Reclassificação de quadrilhas acende debates sobre lavagem de dinheiro e soberania
A reportagem cita a reação de países ao avanço de ações dos Estados Unidos para reprimir a lavagem de dinheiro em escala internacional. Essa mobilização inclui monitoramento de movimentos nacionais.
O texto também critica a circulação de “patriotada” ligada a criminosos promovidos como “nossos”. A discussão aparece ligada à forma como o crime passa a ser apresentado e aceito em vez de enfrentado.
Da “alucinação coletiva” a trechos citados e comparações com o México
O artigo diz que, no Brasil, surgiram especulações e argumentos ligados ao trabalho dos bancos para barrar lavagem de dinheiro. O texto afirma que as grandes instituições já têm mecanismos para isso.

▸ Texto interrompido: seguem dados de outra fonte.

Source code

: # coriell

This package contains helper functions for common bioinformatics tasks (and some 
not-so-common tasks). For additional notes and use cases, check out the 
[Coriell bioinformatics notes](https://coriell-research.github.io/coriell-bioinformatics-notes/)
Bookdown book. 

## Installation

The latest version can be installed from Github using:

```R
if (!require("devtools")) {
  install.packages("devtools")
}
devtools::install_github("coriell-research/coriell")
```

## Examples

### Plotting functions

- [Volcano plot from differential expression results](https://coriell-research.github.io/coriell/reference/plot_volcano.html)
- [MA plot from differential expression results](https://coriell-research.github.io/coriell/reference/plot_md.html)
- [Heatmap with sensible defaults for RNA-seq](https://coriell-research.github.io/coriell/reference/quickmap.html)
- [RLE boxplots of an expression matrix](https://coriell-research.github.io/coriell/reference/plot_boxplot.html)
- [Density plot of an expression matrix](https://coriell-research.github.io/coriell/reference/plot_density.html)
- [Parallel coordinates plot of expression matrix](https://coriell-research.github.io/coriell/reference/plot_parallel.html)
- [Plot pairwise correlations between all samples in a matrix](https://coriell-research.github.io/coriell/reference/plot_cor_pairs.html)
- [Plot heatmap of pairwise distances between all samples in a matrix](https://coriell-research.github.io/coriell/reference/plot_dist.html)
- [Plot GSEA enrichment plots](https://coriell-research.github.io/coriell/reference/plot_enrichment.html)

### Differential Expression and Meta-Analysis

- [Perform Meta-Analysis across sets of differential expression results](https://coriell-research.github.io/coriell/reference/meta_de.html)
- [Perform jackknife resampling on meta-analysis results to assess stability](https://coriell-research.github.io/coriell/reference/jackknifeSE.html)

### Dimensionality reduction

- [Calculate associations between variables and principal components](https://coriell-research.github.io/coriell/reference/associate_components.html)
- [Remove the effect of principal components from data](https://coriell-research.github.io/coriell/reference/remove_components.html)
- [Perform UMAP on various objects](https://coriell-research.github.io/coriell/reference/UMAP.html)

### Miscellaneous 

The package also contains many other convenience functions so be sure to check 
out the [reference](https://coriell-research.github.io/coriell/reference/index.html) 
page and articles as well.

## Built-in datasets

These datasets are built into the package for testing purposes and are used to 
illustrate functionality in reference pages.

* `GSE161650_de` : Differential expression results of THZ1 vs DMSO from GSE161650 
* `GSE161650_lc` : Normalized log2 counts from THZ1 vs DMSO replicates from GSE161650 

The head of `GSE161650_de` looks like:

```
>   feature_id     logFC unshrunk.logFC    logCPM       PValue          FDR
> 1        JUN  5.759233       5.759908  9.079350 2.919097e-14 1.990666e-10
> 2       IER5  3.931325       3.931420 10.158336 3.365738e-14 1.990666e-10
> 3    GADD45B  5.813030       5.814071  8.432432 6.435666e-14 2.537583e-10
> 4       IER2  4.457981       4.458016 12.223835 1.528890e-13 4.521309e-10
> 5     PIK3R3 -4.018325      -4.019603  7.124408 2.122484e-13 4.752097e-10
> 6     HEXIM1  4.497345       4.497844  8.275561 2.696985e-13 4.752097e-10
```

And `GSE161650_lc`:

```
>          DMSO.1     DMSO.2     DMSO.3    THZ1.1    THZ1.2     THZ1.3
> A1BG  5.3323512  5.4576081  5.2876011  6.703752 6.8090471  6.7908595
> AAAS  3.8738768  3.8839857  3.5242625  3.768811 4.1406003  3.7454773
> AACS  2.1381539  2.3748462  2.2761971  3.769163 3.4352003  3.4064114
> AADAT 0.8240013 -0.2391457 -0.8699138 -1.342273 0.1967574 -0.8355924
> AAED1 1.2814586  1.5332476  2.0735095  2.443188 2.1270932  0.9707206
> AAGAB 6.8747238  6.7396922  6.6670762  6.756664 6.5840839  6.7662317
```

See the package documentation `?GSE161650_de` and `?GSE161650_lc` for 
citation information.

O texto menciona a presidente Claudia Sheinbaum no México e diz que ela reagiu ao caso de cartéis declarados terroristas. A reportagem afirma que Sheinbaum “já extraditou 29 bandidões para os Estados Unidos”.
Overdose de fentanil e queda nos EUA entram no debate sobre resultado
O artigo cita que as mortes por overdose de fentanil nos EUA caíram de mais de 100 000 em 2022 para menos de 70 000. O texto relaciona esse dado à decisão do governo Trump de enfrentar o problema.
Por fim, a reportagem volta ao efeito do “nóis que manda” e traz uma letra de música com “Noites de ódio na boca, revoltado com o Estado”. O texto diz que a “resposta” definiria o país que o leitor vai ter.